I want to attempt to bank a couple of drone layers for the winter so I can start queen rearing earlier. I am looking for input on what I should do to accomplish this. I can keep nucs in the shed and place worker brood in them to keep the worker populations up. 
Maybe this is not possible, but I think its worth a shot seing as I have the drone layers already.


----------



## Michael Bush (Aug 2, 2002)

Banking queens in a cold climate is iffy at best. But here's what has worked for me sometimes. First, buy a terrarium heater. This will keep them warm enough they won't cluster so much. If they cluster all the queens except those in the center will die. Second, accept that you will have to sacrifice some bees to make this happen, maybe even one whole hive. You'll have to add some bees at least twice, probably, to get through the winter and they will have to come from somewhere.
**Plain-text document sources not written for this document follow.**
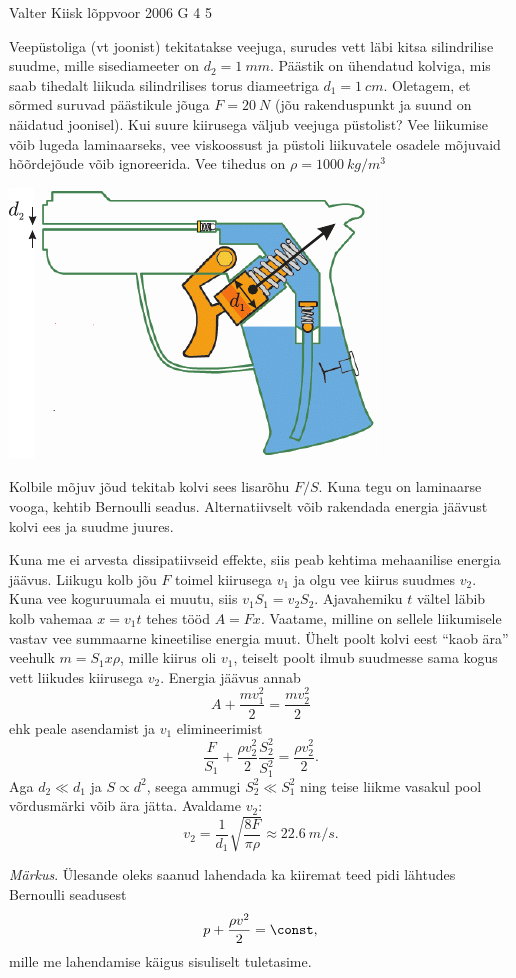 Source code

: {Valter Kiisk} %
{lõppvoor} %
{2006} %
{G 4} %
{5} %
{
\ifStatement
Veepüstoliga (vt joonist) tekitatakse veejuga, surudes vett läbi kitsa silindrilise suudme, mille sisediameeter on $d_2 = \SI{1}{mm}$. Päästik on ühendatud kolviga, mis saab tihedalt liikuda silindrilises torus diameetriga $d_1 = \SI{1}{cm}$. Oletagem, et sõrmed suruvad päästikule jõuga $F = \SI{20}{N}$ (jõu rakenduspunkt ja suund on näidatud joonisel). Kui suure kiirusega väljub veejuga püstolist? Vee liikumise võib lugeda laminaarseks, vee viskoossust ja püstoli liikuvatele osadele mõjuvaid hõõrdejõude võib ignoreerida. Vee tihedus on $\rho = \SI{1000}{kg/m^3}$

\begin{center}
	\includegraphics[width=0.6\linewidth]{2006-v3g-04-yl}
\end{center}
\fi


\ifHint
Kolbile mõjuv jõud tekitab kolvi sees lisarõhu $F/S$. Kuna tegu on laminaarse vooga, kehtib Bernoulli seadus. Alternatiivselt võib rakendada energia jäävust kolvi ees ja suudme juures.
\fi


\ifSolution
Kuna me ei arvesta dissipatiivseid effekte, siis peab kehtima mehaanilise energia jäävus. Liikugu kolb jõu $F$ toimel kiirusega $v_1$ ja olgu vee kiirus suudmes $v_2$. Kuna vee koguruumala ei muutu, siis $v_1S_1 = v_2S_2$. Ajavahemiku $t$ vältel
läbib kolb vahemaa $x = v_1t$ tehes tööd $A = F x$. Vaatame, milline on sellele liikumisele vastav vee summaarne kineetilise energia muut. Ühelt poolt kolvi eest \enquote{kaob ära} veehulk $m = S_1x\rho$, mille kiirus oli $v_1$, teiselt poolt ilmub suudmesse sama kogus vett liikudes kiirusega $v_2$. Energia jäävus annab
\[
A+\frac{m v_{1}^{2}}{2}=\frac{m v_{2}^{2}}{2}
\]
ehk peale asendamist ja $v_1$ elimineerimist
\[
\frac{F}{S_{1}}+\frac{\rho v_{2}^{2}}{2} \frac{S_{2}^{2}}{S_{1}^{2}}=\frac{\rho v_{2}^{2}}{2}.
\]
Aga $d_2 \ll d_1$ ja $S \propto d^2$, seega ammugi $S_2^2 \ll S_1^2$ ning teise liikme vasakul pool võrdusmärki võib ära jätta. Avaldame $v_2$:
\[
v_{2}=\frac{1}{d_{1}} \sqrt{\frac{8 F}{\pi \rho}} \approx \SI{22,6}{m/s}.
\]

\emph{Märkus}. Ülesande oleks saanud lahendada ka kiiremat teed pidi lähtudes Bernoulli seadusest
\[
p+\frac{\rho v^{2}}{2}=\const,
\]
mille me lahendamise käigus sisuliselt tuletasime.
\fi
}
It might be a good plan to keep them in a cellar or the living room with a tube to the outdoors.


----------



## sukeljuma (May 15, 2008)

*banking queens*

set hive over a dbl screen board to share the warmth it works in southern illinois near st louis i used the same idea 2 seasons ago to make some rusian and itl qns make sure of the gentlness of the workers when making queens like this tho


----------



## Michael Palmer (Dec 29, 2006)

bluegrass said:


> I want to attempt to bank a couple of drone layers for the winter....


Why would anyone want to bank "drone layers?"


----------



## Michael Bush (Aug 2, 2002)

Apparently so he can get early drones.


----------



## JBJ (Jan 27, 2005)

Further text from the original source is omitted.